# YOUR ASSIGNMENT
Make your reply a word-for-word repeat of the records.

*** Opening THE DATA ***

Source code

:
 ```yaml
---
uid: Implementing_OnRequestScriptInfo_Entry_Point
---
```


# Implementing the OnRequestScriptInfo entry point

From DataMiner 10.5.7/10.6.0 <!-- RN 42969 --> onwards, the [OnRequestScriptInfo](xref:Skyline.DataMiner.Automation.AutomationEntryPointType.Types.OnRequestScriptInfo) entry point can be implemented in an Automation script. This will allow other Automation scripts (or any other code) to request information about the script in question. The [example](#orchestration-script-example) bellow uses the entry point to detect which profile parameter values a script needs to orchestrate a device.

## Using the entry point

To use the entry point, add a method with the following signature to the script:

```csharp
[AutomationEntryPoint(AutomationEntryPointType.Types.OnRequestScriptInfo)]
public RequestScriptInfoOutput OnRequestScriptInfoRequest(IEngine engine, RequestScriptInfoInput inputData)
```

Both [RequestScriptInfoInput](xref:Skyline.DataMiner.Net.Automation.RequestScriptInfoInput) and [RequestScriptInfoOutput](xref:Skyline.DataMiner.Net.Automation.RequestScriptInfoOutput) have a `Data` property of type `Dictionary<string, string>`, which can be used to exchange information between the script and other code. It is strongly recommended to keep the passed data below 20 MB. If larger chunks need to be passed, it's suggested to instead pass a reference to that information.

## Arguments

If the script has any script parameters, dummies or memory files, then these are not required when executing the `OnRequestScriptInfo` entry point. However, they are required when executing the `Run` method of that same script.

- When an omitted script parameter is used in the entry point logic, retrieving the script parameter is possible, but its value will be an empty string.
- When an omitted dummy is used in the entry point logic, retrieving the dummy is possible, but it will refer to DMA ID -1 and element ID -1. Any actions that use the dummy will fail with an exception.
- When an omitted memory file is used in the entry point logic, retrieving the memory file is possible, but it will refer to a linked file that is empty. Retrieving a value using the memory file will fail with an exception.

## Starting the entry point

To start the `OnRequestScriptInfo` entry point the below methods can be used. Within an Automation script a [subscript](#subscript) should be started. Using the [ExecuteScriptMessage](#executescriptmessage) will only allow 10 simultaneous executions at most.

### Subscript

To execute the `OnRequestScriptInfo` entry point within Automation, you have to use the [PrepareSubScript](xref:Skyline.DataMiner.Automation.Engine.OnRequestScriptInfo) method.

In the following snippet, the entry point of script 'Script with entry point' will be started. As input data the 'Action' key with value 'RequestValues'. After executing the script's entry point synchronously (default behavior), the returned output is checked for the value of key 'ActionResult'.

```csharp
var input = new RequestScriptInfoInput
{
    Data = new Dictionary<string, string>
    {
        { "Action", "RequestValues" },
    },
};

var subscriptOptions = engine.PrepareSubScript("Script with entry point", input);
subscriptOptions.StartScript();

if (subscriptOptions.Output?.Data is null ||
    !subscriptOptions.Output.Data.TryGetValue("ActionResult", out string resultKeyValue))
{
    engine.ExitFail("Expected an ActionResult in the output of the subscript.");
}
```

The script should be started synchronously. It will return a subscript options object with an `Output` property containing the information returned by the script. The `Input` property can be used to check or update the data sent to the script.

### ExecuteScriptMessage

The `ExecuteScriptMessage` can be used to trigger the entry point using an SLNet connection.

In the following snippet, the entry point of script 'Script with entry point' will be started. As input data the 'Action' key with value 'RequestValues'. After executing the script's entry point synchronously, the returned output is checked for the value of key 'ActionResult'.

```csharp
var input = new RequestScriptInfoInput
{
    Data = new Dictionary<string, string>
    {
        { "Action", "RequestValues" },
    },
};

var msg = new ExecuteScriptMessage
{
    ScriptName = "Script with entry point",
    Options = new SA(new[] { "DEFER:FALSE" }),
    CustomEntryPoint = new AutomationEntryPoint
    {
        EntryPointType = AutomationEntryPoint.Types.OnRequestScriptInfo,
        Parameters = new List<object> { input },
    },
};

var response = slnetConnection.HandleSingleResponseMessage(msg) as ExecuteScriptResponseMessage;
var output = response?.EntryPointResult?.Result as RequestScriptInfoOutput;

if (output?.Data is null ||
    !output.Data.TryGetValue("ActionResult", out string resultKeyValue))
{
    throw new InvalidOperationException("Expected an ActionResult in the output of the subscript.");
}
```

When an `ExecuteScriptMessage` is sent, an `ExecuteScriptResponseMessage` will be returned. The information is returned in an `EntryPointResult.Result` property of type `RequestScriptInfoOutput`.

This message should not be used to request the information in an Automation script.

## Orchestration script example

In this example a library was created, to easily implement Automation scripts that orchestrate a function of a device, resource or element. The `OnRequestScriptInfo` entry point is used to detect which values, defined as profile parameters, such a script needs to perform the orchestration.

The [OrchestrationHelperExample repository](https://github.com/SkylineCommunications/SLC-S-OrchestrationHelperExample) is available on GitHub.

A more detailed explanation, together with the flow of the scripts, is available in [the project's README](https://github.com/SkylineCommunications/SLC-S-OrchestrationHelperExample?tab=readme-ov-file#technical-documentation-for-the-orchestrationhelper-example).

*** Closing THE DATA ***

# EXPECTED ANSWER
Source code

:
 ```yaml
---
uid: Implementing_OnRequestScriptInfo_Entry_Point
---
```


# Implementing the OnRequestScriptInfo entry point

From DataMiner 10.5.7/10.6.0 <!-- RN 42969 --> onwards, the [OnRequestScriptInfo](xref:Skyline.DataMiner.Automation.AutomationEntryPointType.Types.OnRequestScriptInfo) entry point can be implemented in an Automation script. This will allow other Automation scripts (or any other code) to request information about the script in question. The [example](#orchestration-script-example) bellow uses the entry point to detect which profile parameter values a script needs to orchestrate a device.

## Using the entry point

To use the entry point, add a method with the following signature to the script:

```csharp
[AutomationEntryPoint(AutomationEntryPointType.Types.OnRequestScriptInfo)]
public RequestScriptInfoOutput OnRequestScriptInfoRequest(IEngine engine, RequestScriptInfoInput inputData)
```

Both [RequestScriptInfoInput](xref:Skyline.DataMiner.Net.Automation.RequestScriptInfoInput) and [RequestScriptInfoOutput](xref:Skyline.DataMiner.Net.Automation.RequestScriptInfoOutput) have a `Data` property of type `Dictionary<string, string>`, which can be used to exchange information between the script and other code. It is strongly recommended to keep the passed data below 20 MB. If larger chunks need to be passed, it's suggested to instead pass a reference to that information.

## Arguments

If the script has any script parameters, dummies or memory files, then these are not required when executing the `OnRequestScriptInfo` entry point. However, they are required when executing the `Run` method of that same script.

- When an omitted script parameter is used in the entry point logic, retrieving the script parameter is possible, but its value will be an empty string.
- When an omitted dummy is used in the entry point logic, retrieving the dummy is possible, but it will refer to DMA ID -1 and element ID -1. Any actions that use the dummy will fail with an exception.
- When an omitted memory file is used in the entry point logic, retrieving the memory file is possible, but it will refer to a linked file that is empty. Retrieving a value using the memory file will fail with an exception.

## Starting the entry point

To start the `OnRequestScriptInfo` entry point the below methods can be used. Within an Automation script a [subscript](#subscript) should be started. Using the [ExecuteScriptMessage](#executescriptmessage) will only allow 10 simultaneous executions at most.

### Subscript

To execute the `OnRequestScriptInfo` entry point within Automation, you have to use the [PrepareSubScript](xref:Skyline.DataMiner.Automation.Engine.OnRequestScriptInfo) method.

In the following snippet, the entry point of script 'Script with entry point' will be started. As input data the 'Action' key with value 'RequestValues'. After executing the script's entry point synchronously (default behavior), the returned output is checked for the value of key 'ActionResult'.

```csharp
var input = new RequestScriptInfoInput
{
    Data = new Dictionary<string, string>
    {
        { "Action", "RequestValues" },
    },
};

var subscriptOptions = engine.PrepareSubScript("Script with entry point", input);
subscriptOptions.StartScript();

if (subscriptOptions.Output?.Data is null ||
    !subscriptOptions.Output.Data.TryGetValue("ActionResult", out string resultKeyValue))
{
    engine.ExitFail("Expected an ActionResult in the output of the subscript.");
}
```

The script should be started synchronously. It will return a subscript options object with an `Output` property containing the information returned by the script. The `Input` property can be used to check or update the data sent to the script.

### ExecuteScriptMessage

The `ExecuteScriptMessage` can be used to trigger the entry point using an SLNet connection.

In the following snippet, the entry point of script 'Script with entry point' will be started. As input data the 'Action' key with value 'RequestValues'. After executing the script's entry point synchronously, the returned output is checked for the value of key 'ActionResult'.

```csharp
var input = new RequestScriptInfoInput
{
    Data = new Dictionary<string, string>
    {
        { "Action", "RequestValues" },
    },
};

var msg = new ExecuteScriptMessage
{
    ScriptName = "Script with entry point",
    Options = new SA(new[] { "DEFER:FALSE" }),
    CustomEntryPoint = new AutomationEntryPoint
    {
        EntryPointType = AutomationEntryPoint.Types.OnRequestScriptInfo,
        Parameters = new List<object> { input },
    },
};

var response = slnetConnection.HandleSingleResponseMessage(msg) as ExecuteScriptResponseMessage;
var output = response?.EntryPointResult?.Result as RequestScriptInfoOutput;

if (output?.Data is null ||
    !output.Data.TryGetValue("ActionResult", out string resultKeyValue))
{
    throw new InvalidOperationException("Expected an ActionResult in the output of the subscript.");
}
```

When an `ExecuteScriptMessage` is sent, an `ExecuteScriptResponseMessage` will be returned. The information is returned in an `EntryPointResult.Result` property of type `RequestScriptInfoOutput`.

This message should not be used to request the information in an Automation script.

## Orchestration script example

In this example a library was created, to easily implement Automation scripts that orchestrate a function of a device, resource or element. The `OnRequestScriptInfo` entry point is used to detect which values, defined as profile parameters, such a script needs to perform the orchestration.

The [OrchestrationHelperExample repository](https://github.com/SkylineCommunications/SLC-S-OrchestrationHelperExample) is available on GitHub.

A more detailed explanation, together with the flow of the scripts, is available in [the project's README](https://github.com/SkylineCommunications/SLC-S-OrchestrationHelperExample?tab=readme-ov-file#technical-documentation-for-the-orchestrationhelper-example).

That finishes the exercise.